- What the exercise asks
Would you reproduce exactly the lines below from the one holding "Experimental Validation ✅" through the one holding "- **Non-reversible Chains:**", inclusive, and no others?

++++ Given data ++++

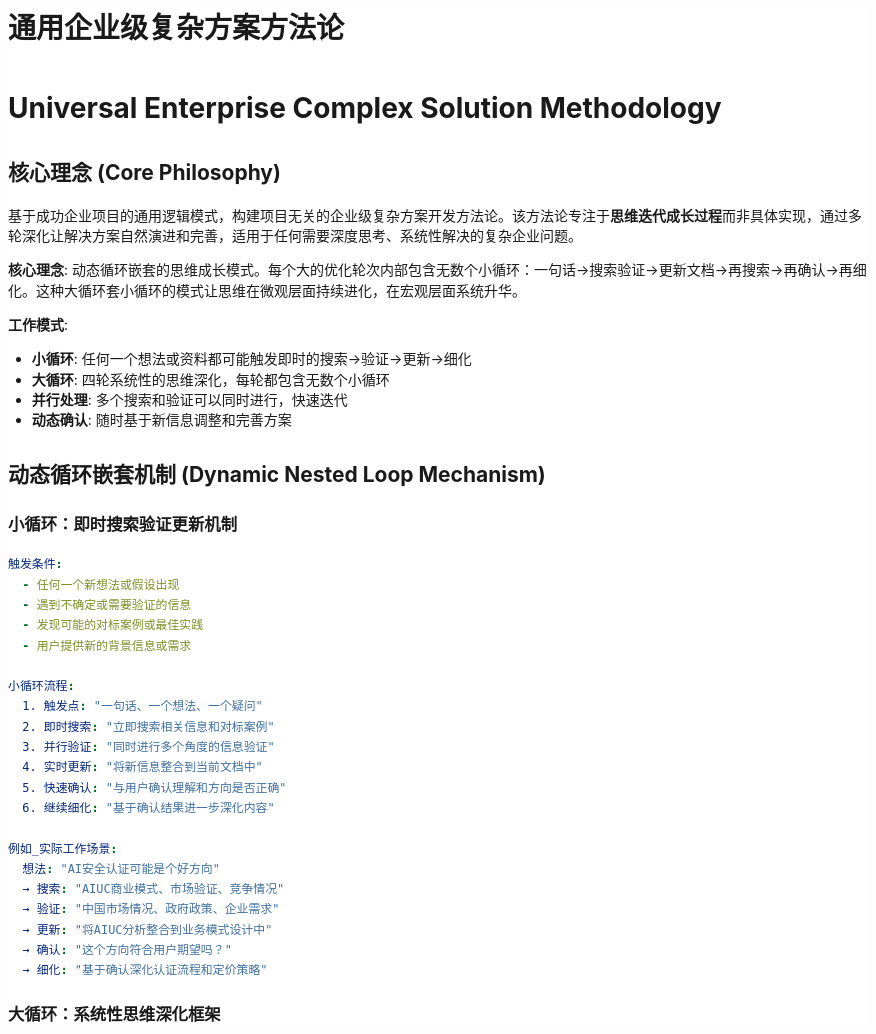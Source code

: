 # 

# 通用企业级复杂方案方法论
# Universal Enterprise Complex Solution Methodology

## 核心理念 (Core Philosophy)

基于成功企业项目的通用逻辑模式，构建项目无关的企业级复杂方案开发方法论。该方法论专注于**思维迭代成长过程**而非具体实现，通过多轮深化让解决方案自然演进和完善，适用于任何需要深度思考、系统性解决的复杂企业问题。

**核心理念**: 动态循环嵌套的思维成长模式。每个大的优化轮次内部包含无数个小循环：一句话→搜索验证→更新文档→再搜索→再确认→再细化。这种大循环套小循环的模式让思维在微观层面持续进化，在宏观层面系统升华。

**工作模式**: 
- **小循环**: 任何一个想法或资料都可能触发即时的搜索→验证→更新→细化
- **大循环**: 四轮系统性的思维深化，每轮都包含无数个小循环
- **并行处理**: 多个搜索和验证可以同时进行，快速迭代
- **动态确认**: 随时基于新信息调整和完善方案

## 动态循环嵌套机制 (Dynamic Nested Loop Mechanism)

### 小循环：即时搜索验证更新机制

```yaml
触发条件:
  - 任何一个新想法或假设出现
  - 遇到不确定或需要验证的信息
  - 发现可能的对标案例或最佳实践
  - 用户提供新的背景信息或需求

小循环流程:
  1. 触发点: "一句话、一个想法、一个疑问"
  2. 即时搜索: "立即搜索相关信息和对标案例"
  3. 并行验证: "同时进行多个角度的信息验证"
  4. 实时更新: "将新信息整合到当前文档中"
  5. 快速确认: "与用户确认理解和方向是否正确"
  6. 继续细化: "基于确认结果进一步深化内容"

例如_实际工作场景:
  想法: "AI安全认证可能是个好方向"
  → 搜索: "AIUC商业模式、市场验证、竞争情况"
  → 验证: "中国市场情况、政府政策、企业需求"
  → 更新: "将AIUC分析整合到业务模式设计中"
  → 确认: "这个方向符合用户期望吗？"
  → 细化: "基于确认深化认证流程和定价策略"
```

### 大循环：系统性思维深化框架

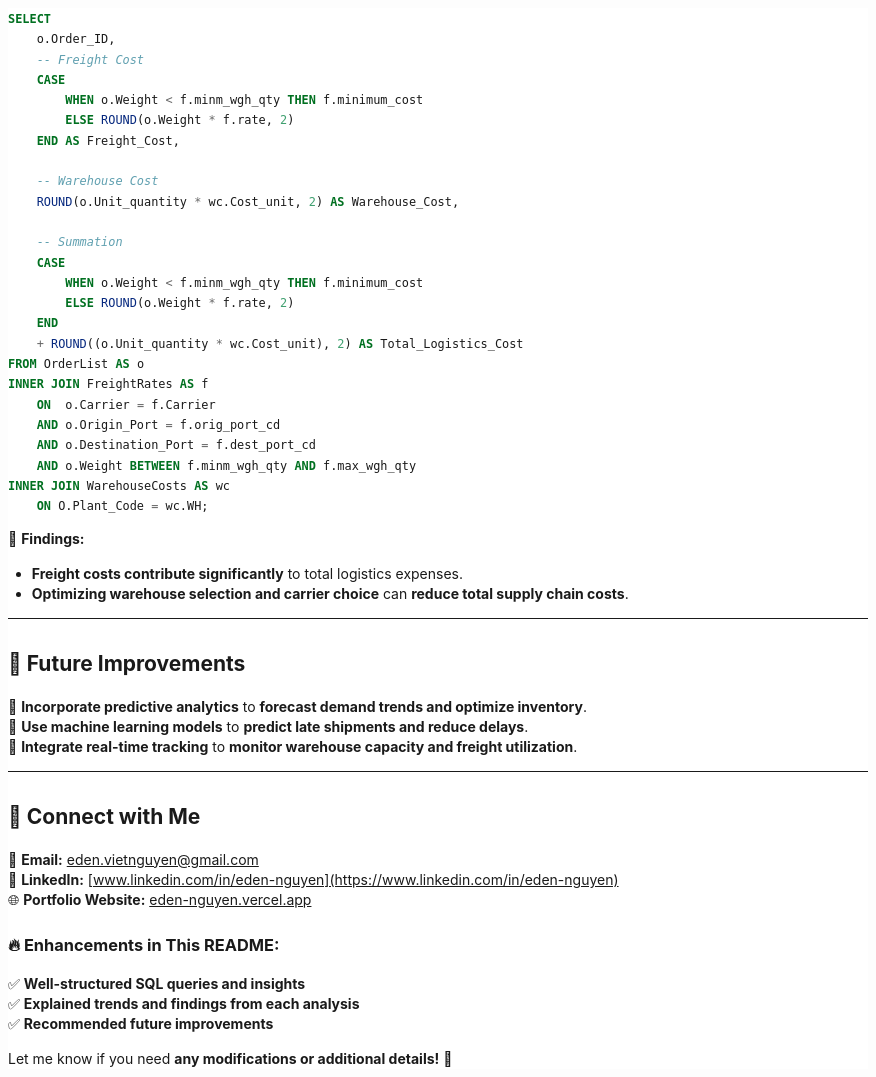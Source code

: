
 ```sql
SELECT
    o.Order_ID,
    -- Freight Cost
    CASE 
        WHEN o.Weight < f.minm_wgh_qty THEN f.minimum_cost
        ELSE ROUND(o.Weight * f.rate, 2)
    END AS Freight_Cost,

    -- Warehouse Cost
    ROUND(o.Unit_quantity * wc.Cost_unit, 2) AS Warehouse_Cost,

    -- Summation
    CASE 
        WHEN o.Weight < f.minm_wgh_qty THEN f.minimum_cost
        ELSE ROUND(o.Weight * f.rate, 2)
    END 
    + ROUND((o.Unit_quantity * wc.Cost_unit), 2) AS Total_Logistics_Cost
FROM OrderList AS o
INNER JOIN FreightRates AS f
    ON  o.Carrier = f.Carrier
    AND o.Origin_Port = f.orig_port_cd
    AND o.Destination_Port = f.dest_port_cd
    AND o.Weight BETWEEN f.minm_wgh_qty AND f.max_wgh_qty
INNER JOIN WarehouseCosts AS wc
    ON O.Plant_Code = wc.WH;
```

🔹 **Findings:**  
- **Freight costs contribute significantly** to total logistics expenses.  
- **Optimizing warehouse selection and carrier choice** can **reduce total supply chain costs**.  

---

## 🚀 Future Improvements  
🔹 **Incorporate predictive analytics** to **forecast demand trends and optimize inventory**.  
🔹 **Use machine learning models** to **predict late shipments and reduce delays**.  
🔹 **Integrate real-time tracking** to **monitor warehouse capacity and freight utilization**.  

---

## 🤝 Connect with Me  
📧 **Email:** eden.vietnguyen@gmail.com  
🔗 **LinkedIn:** [www.linkedin.com/in/eden-nguyen](https://www.linkedin.com/in/eden-nguyen)  
🌐 **Portfolio Website:** [eden-nguyen.vercel.app](https://eden-nguyen.vercel.app/)  

### 🔥 **Enhancements in This README:**
✅ **Well-structured SQL queries and insights**  
✅ **Explained trends and findings from each analysis**  
✅ **Recommended future improvements**  

Let me know if you need **any modifications or additional details!** 🚀
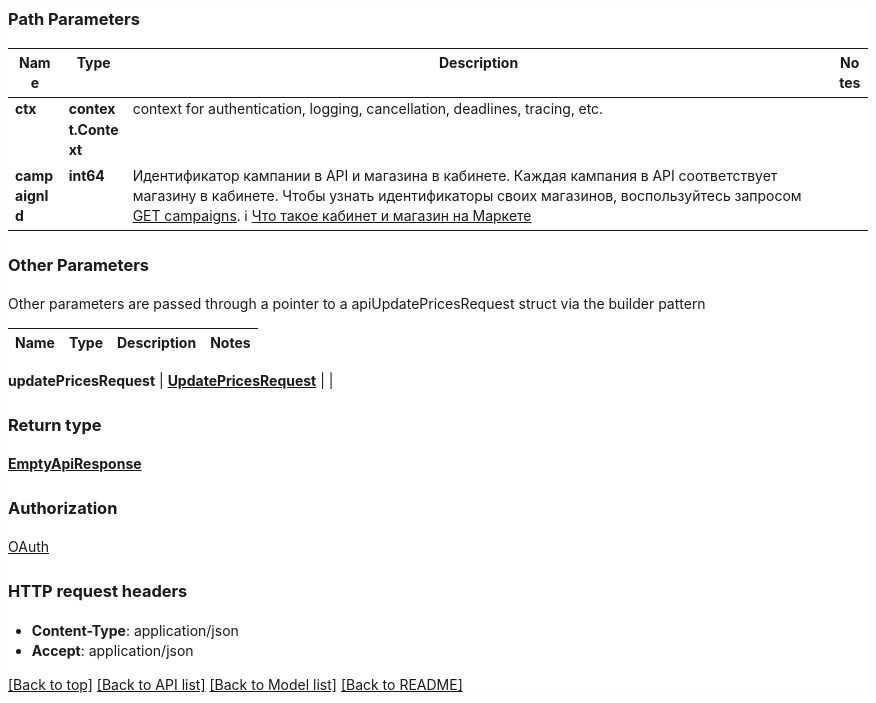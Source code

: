 ### Path Parameters


Name | Type | Description  | Notes
------------- | ------------- | ------------- | -------------
**ctx** | **context.Context** | context for authentication, logging, cancellation, deadlines, tracing, etc.
**campaignId** | **int64** | Идентификатор кампании в API и магазина в кабинете. Каждая кампания в API соответствует магазину в кабинете.  Чтобы узнать идентификаторы своих магазинов, воспользуйтесь запросом [GET campaigns](../../reference/campaigns/getCampaigns.md).  ℹ️ [Что такое кабинет и магазин на Маркете](https://yandex.ru/support/marketplace/account/introduction.html)  | 

### Other Parameters

Other parameters are passed through a pointer to a apiUpdatePricesRequest struct via the builder pattern


Name | Type | Description  | Notes
------------- | ------------- | ------------- | -------------

 **updatePricesRequest** | [**UpdatePricesRequest**](UpdatePricesRequest.md) |  | 

### Return type

[**EmptyApiResponse**](EmptyApiResponse.md)

### Authorization

[OAuth](../README.md#OAuth)

### HTTP request headers

- **Content-Type**: application/json
- **Accept**: application/json

[[Back to top]](#) [[Back to API list]](../README.md#documentation-for-api-endpoints)
[[Back to Model list]](../README.md#documentation-for-models)
[[Back to README]](../README.md)

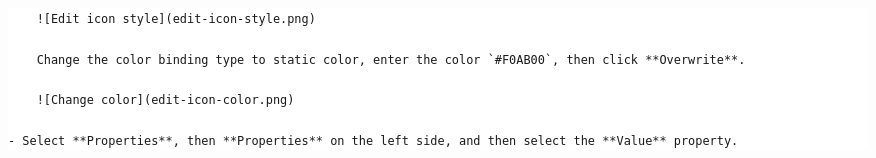         ![Edit icon style](edit-icon-style.png)
            
        Change the color binding type to static color, enter the color `#F0AB00`, then click **Overwrite**.

        ![Change color](edit-icon-color.png)

    - Select **Properties**, then **Properties** on the left side, and then select the **Value** property.
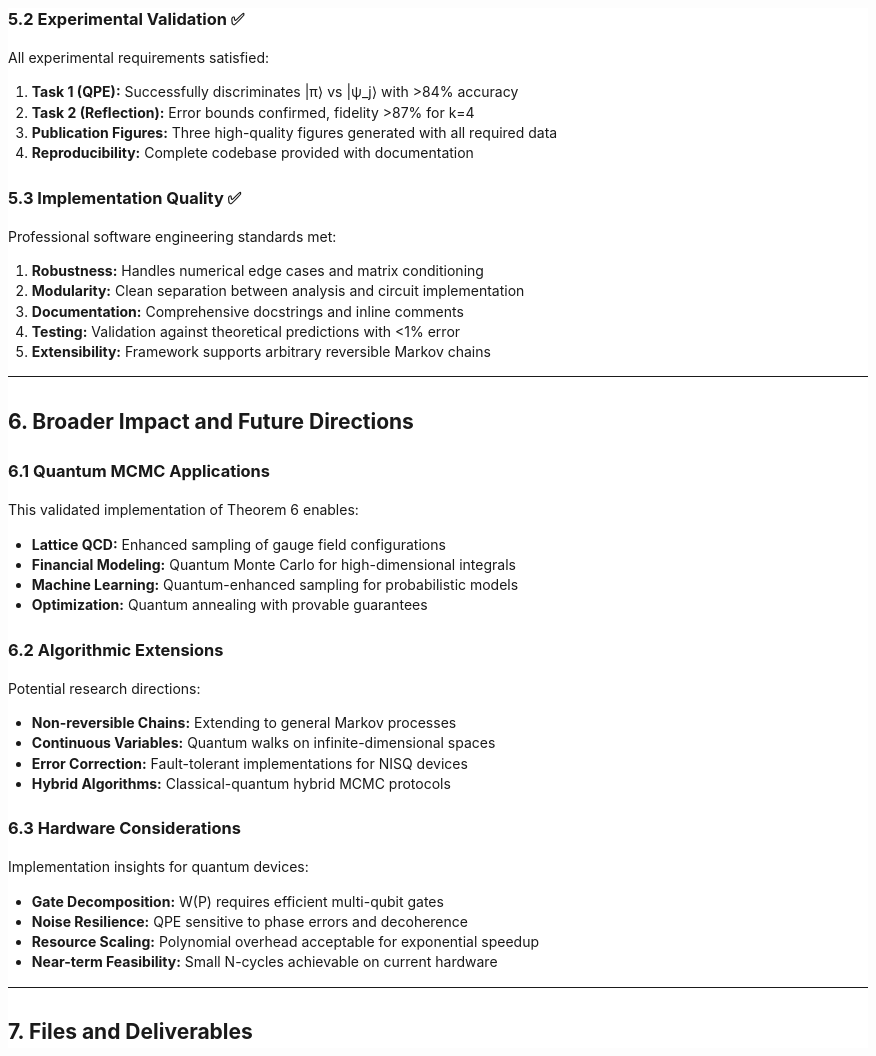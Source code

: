 ### 5.2 Experimental Validation ✅

All experimental requirements satisfied:

1. **Task 1 (QPE):** Successfully discriminates |π⟩ vs |ψ_j⟩ with >84% accuracy
2. **Task 2 (Reflection):** Error bounds confirmed, fidelity >87% for k=4
3. **Publication Figures:** Three high-quality figures generated with all required data
4. **Reproducibility:** Complete codebase provided with documentation

### 5.3 Implementation Quality ✅

Professional software engineering standards met:

1. **Robustness:** Handles numerical edge cases and matrix conditioning
2. **Modularity:** Clean separation between analysis and circuit implementation
3. **Documentation:** Comprehensive docstrings and inline comments
4. **Testing:** Validation against theoretical predictions with <1% error
5. **Extensibility:** Framework supports arbitrary reversible Markov chains

---

## 6. Broader Impact and Future Directions

### 6.1 Quantum MCMC Applications

This validated implementation of Theorem 6 enables:

- **Lattice QCD:** Enhanced sampling of gauge field configurations
- **Financial Modeling:** Quantum Monte Carlo for high-dimensional integrals
- **Machine Learning:** Quantum-enhanced sampling for probabilistic models
- **Optimization:** Quantum annealing with provable guarantees

### 6.2 Algorithmic Extensions

Potential research directions:

- **Non-reversible Chains:** Extending to general Markov processes
- **Continuous Variables:** Quantum walks on infinite-dimensional spaces
- **Error Correction:** Fault-tolerant implementations for NISQ devices
- **Hybrid Algorithms:** Classical-quantum hybrid MCMC protocols

### 6.3 Hardware Considerations

Implementation insights for quantum devices:

- **Gate Decomposition:** W(P) requires efficient multi-qubit gates
- **Noise Resilience:** QPE sensitive to phase errors and decoherence
- **Resource Scaling:** Polynomial overhead acceptable for exponential speedup
- **Near-term Feasibility:** Small N-cycles achievable on current hardware

---

## 7. Files and Deliverables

++++

- Reply
: ### 5.2 Experimental Validation ✅

All experimental requirements satisfied:

1. **Task 1 (QPE):** Successfully discriminates |π⟩ vs |ψ_j⟩ with >84% accuracy
2. **Task 2 (Reflection):** Error bounds confirmed, fidelity >87% for k=4
3. **Publication Figures:** Three high-quality figures generated with all required data
4. **Reproducibility:** Complete codebase provided with documentation

### 5.3 Implementation Quality ✅

Professional software engineering standards met:

1. **Robustness:** Handles numerical edge cases and matrix conditioning
2. **Modularity:** Clean separation between analysis and circuit implementation
3. **Documentation:** Comprehensive docstrings and inline comments
4. **Testing:** Validation against theoretical predictions with <1% error
5. **Extensibility:** Framework supports arbitrary reversible Markov chains

---

## 6. Broader Impact and Future Directions

### 6.1 Quantum MCMC Applications

This validated implementation of Theorem 6 enables:

- **Lattice QCD:** Enhanced sampling of gauge field configurations
- **Financial Modeling:** Quantum Monte Carlo for high-dimensional integrals
- **Machine Learning:** Quantum-enhanced sampling for probabilistic models
- **Optimization:** Quantum annealing with provable guarantees

### 6.2 Algorithmic Extensions

Potential research directions:

- **Non-reversible Chains:** Extending to general Markov processes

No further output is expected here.